Data supplied START
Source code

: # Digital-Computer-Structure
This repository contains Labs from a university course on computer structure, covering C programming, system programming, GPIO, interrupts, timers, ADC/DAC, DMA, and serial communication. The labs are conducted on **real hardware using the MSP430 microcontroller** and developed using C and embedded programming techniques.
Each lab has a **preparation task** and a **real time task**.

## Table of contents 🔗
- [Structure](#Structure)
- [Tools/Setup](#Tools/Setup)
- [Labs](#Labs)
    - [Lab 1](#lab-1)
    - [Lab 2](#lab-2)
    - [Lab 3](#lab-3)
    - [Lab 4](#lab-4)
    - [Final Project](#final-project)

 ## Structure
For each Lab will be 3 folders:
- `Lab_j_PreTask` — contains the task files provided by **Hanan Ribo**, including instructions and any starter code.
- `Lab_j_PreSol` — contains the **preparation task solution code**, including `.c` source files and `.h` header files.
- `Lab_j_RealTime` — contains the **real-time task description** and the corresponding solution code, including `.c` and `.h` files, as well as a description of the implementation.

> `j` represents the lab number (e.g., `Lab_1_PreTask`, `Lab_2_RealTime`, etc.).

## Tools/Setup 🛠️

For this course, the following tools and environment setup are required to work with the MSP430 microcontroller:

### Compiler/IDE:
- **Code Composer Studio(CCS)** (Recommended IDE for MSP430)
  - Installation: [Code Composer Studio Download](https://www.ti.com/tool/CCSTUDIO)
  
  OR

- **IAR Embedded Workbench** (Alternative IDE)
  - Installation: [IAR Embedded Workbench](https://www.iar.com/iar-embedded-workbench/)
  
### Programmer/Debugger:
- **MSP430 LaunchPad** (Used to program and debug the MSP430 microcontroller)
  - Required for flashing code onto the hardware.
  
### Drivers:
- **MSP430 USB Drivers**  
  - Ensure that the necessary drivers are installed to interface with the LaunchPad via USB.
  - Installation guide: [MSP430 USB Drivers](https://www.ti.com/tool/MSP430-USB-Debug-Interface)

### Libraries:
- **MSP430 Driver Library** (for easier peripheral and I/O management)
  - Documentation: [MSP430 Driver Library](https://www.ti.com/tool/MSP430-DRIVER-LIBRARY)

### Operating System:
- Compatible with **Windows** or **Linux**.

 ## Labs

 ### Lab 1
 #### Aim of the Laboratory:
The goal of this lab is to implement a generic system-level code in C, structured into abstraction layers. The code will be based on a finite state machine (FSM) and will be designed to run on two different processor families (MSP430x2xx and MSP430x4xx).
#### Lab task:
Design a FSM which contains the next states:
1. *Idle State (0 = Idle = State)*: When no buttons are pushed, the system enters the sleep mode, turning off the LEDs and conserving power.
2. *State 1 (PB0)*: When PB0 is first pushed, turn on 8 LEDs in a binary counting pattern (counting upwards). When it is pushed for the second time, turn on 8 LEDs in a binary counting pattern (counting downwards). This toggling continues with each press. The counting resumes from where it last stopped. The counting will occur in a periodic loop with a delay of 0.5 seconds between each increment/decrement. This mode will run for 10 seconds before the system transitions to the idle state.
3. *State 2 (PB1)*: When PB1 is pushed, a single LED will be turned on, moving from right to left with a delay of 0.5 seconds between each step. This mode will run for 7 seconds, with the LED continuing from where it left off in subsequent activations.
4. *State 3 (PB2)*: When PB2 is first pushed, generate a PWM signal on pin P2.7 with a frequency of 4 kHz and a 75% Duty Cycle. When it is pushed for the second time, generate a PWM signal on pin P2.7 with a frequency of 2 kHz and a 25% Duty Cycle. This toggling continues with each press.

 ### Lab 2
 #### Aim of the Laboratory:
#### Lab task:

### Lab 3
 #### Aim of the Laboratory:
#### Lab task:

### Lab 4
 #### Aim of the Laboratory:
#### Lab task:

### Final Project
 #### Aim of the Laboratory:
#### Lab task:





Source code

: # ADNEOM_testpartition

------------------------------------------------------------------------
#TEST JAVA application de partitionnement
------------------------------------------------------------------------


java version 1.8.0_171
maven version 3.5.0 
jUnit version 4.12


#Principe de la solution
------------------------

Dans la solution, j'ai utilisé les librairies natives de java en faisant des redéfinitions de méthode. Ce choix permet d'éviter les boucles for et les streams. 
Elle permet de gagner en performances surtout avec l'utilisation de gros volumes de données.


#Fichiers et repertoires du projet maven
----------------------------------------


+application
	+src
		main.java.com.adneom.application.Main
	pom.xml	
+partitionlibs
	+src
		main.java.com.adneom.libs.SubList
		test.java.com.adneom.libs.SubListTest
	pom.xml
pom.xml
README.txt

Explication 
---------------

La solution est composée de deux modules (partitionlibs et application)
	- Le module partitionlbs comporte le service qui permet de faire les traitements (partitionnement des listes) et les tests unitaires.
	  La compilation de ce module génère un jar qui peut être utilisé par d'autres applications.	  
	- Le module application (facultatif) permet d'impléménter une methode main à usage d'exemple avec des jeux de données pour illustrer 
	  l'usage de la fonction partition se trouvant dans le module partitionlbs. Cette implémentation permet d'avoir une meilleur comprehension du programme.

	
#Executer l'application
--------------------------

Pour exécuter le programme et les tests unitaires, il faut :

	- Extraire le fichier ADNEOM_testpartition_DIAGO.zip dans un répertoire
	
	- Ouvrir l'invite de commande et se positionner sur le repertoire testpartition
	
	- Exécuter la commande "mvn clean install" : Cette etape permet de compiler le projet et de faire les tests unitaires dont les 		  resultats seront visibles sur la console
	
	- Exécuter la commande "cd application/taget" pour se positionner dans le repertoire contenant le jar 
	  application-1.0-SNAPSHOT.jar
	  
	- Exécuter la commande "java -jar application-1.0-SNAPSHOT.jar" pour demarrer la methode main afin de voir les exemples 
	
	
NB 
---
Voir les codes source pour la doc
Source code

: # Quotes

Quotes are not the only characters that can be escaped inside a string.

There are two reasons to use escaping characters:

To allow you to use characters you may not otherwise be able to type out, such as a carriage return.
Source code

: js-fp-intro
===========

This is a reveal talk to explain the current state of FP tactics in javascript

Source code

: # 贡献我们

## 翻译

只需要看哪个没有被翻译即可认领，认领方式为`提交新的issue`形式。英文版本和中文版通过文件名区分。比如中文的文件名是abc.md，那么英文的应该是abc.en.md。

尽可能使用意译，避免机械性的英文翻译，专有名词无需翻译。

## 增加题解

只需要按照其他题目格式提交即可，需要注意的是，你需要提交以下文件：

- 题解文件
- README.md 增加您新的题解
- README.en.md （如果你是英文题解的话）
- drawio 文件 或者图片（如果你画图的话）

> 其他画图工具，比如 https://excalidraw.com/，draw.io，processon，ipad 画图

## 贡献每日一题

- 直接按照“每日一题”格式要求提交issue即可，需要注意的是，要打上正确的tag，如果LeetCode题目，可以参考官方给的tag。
Data supplied END
Looking at the records above, how many lines contain "pushed"? Only the number is needed.

**Task solution:**
4